There are some descriptions of the mines that are on the light-hearted side. The mines were often inhabited by large numbers of mice, and the men welcomed and fed and even named them. The men found the playful and harmless creatures a welcome distraction from the long hours working under dangerous conditions. The mice were also the miners “canaries,” since they were very susceptible to very small amounts of carbon monoxide and were vibrations that warned of a roof cracking overhead. The miners watched the mice closely and responded if one keeled over or scurried away. Mules were a different story. The animals were bred to be either quite large or small, to match the height of the mines. However, almost all of the mules contributed to earning the description “stubborn as a mule.”

The men were paid by the tons of coal they mined and not for “dead work” involving activities such as building supporting timbers. They would gamble with their lives by skimping on erecting support structures to maximize the time they could be mining coal. The toiling men and animals depleted oxygen by breathing heavily from their labors, and made them, among other symptoms, indifferent, because of the low oxygen content of the mine air. There were atmospheric conditions the miners called “stinkdamp” (hydrogen sulfide), “blackdamp” (carbon monoxide mixed with other noxious vapors), “afterdamp” (heavy concentrations of carbon monoxide), and “firedamp” (methane).

The latter part of the book describes how the union grew stronger as the resentment for the working conditions and pay of the miners increased. The story is told with significant human interest insights. As an example, it is told how an African American working with an Italian immigrant enjoyed pointing out that at the end of the shift they were both black. But there was little if any humor in the dealings of the companies with the union, and labor relations worsened steadily. The union made seven demands when they went on strike in 1912. The first demand was that the union be recognized. The other six demanded better pay, better working conditions, and ending the “company town” practice. Colorado Governor Ammons initially chose not to intervene. He was warned of the volatility in the Ludlow camp, and relented to send state militiamen after there had been several gun battles.

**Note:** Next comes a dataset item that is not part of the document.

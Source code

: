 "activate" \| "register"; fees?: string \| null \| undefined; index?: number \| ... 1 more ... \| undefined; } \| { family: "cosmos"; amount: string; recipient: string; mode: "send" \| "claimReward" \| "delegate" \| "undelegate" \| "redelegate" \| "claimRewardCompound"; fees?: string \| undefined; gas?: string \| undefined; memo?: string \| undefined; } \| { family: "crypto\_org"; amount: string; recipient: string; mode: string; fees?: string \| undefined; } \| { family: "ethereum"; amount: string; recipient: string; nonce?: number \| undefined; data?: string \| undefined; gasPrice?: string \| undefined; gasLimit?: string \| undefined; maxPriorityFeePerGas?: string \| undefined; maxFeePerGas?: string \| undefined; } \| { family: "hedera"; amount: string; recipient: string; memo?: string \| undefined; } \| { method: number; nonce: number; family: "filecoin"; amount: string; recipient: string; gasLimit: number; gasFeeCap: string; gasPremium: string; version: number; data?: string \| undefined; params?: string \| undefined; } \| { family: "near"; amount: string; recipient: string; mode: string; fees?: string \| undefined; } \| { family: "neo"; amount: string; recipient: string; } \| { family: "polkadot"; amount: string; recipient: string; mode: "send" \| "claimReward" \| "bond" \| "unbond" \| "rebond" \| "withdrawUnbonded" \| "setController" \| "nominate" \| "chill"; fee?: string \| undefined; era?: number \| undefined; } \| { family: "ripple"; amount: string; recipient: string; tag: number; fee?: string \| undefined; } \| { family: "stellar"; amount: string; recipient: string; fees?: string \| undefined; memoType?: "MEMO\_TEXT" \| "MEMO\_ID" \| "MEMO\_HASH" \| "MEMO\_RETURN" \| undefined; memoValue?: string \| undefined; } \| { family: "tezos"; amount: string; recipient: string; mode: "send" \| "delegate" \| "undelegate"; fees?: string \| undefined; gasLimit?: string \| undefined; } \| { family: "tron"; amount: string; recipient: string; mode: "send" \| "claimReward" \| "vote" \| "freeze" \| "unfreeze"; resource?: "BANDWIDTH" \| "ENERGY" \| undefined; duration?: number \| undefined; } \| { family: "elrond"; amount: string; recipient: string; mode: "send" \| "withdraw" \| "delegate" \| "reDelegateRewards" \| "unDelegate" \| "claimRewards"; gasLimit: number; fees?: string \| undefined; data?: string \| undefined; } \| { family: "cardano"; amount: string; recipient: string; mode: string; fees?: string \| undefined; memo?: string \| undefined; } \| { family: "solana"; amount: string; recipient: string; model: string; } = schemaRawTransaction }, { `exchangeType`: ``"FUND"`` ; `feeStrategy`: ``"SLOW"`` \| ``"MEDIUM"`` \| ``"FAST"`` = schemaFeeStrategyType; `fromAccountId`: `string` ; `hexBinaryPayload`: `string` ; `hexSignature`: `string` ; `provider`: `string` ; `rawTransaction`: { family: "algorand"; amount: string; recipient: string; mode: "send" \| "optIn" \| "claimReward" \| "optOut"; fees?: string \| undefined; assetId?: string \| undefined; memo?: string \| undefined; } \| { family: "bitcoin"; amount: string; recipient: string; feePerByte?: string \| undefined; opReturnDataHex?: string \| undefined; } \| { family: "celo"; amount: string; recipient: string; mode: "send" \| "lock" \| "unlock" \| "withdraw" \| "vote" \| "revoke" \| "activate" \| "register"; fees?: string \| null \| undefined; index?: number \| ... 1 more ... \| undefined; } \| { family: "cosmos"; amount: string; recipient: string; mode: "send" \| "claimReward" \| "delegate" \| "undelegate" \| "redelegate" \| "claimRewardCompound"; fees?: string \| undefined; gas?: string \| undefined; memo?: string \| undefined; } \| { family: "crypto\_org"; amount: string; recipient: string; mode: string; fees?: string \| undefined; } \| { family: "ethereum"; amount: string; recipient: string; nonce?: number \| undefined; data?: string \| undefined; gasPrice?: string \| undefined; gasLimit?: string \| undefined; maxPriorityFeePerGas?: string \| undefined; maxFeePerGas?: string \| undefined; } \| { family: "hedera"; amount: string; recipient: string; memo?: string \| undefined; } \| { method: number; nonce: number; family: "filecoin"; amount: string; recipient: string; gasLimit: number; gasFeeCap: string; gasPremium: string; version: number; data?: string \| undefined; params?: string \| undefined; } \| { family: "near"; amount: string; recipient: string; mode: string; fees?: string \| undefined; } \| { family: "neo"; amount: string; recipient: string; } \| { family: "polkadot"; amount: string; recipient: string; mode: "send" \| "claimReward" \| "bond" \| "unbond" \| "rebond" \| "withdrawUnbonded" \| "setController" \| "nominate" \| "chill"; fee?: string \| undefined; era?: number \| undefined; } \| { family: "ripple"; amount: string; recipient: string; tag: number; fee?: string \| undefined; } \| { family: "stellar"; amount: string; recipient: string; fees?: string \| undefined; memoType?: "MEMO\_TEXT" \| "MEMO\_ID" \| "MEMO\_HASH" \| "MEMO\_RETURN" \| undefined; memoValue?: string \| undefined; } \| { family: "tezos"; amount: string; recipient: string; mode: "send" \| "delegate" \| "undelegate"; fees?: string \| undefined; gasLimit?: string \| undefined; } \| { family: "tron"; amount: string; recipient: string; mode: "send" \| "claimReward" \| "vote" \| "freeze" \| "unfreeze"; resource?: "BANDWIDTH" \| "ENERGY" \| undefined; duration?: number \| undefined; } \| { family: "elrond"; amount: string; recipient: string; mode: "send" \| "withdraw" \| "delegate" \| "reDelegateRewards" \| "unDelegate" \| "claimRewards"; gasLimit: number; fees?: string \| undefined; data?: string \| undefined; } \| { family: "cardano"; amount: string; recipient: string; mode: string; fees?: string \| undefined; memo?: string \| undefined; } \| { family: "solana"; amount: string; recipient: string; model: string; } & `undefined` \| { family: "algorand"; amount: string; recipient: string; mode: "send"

Ammons summoned three Union officials and three key company executives to his office for a marathon negotiation to settle the strike. The company officials announced they were ready to agree to all of the union demands with the exception of recognizing the union. The union men held fast to that being the most important demand. They said “…that only through a union could they educate green men, settle grievances, and uphold the miners’ self-determined laws of safety and mutualism.” The meeting therefore failed to reach an agreement, and outrageous behavior continued on both sides while the people of Colorado worried about a “coal famine.”

President Wilson responded to the escalating violence by sending in federal troops, and the strike zone was declared “silent.” The costly fifteen-month struggle was ended by a unanimous vote by the miners.

My favorite line in the book is in the Acknowledgments, where the author describes the struggles at researching the complex history and writing the book. He writes, “History isn’t Rocket Science—it’s harder.”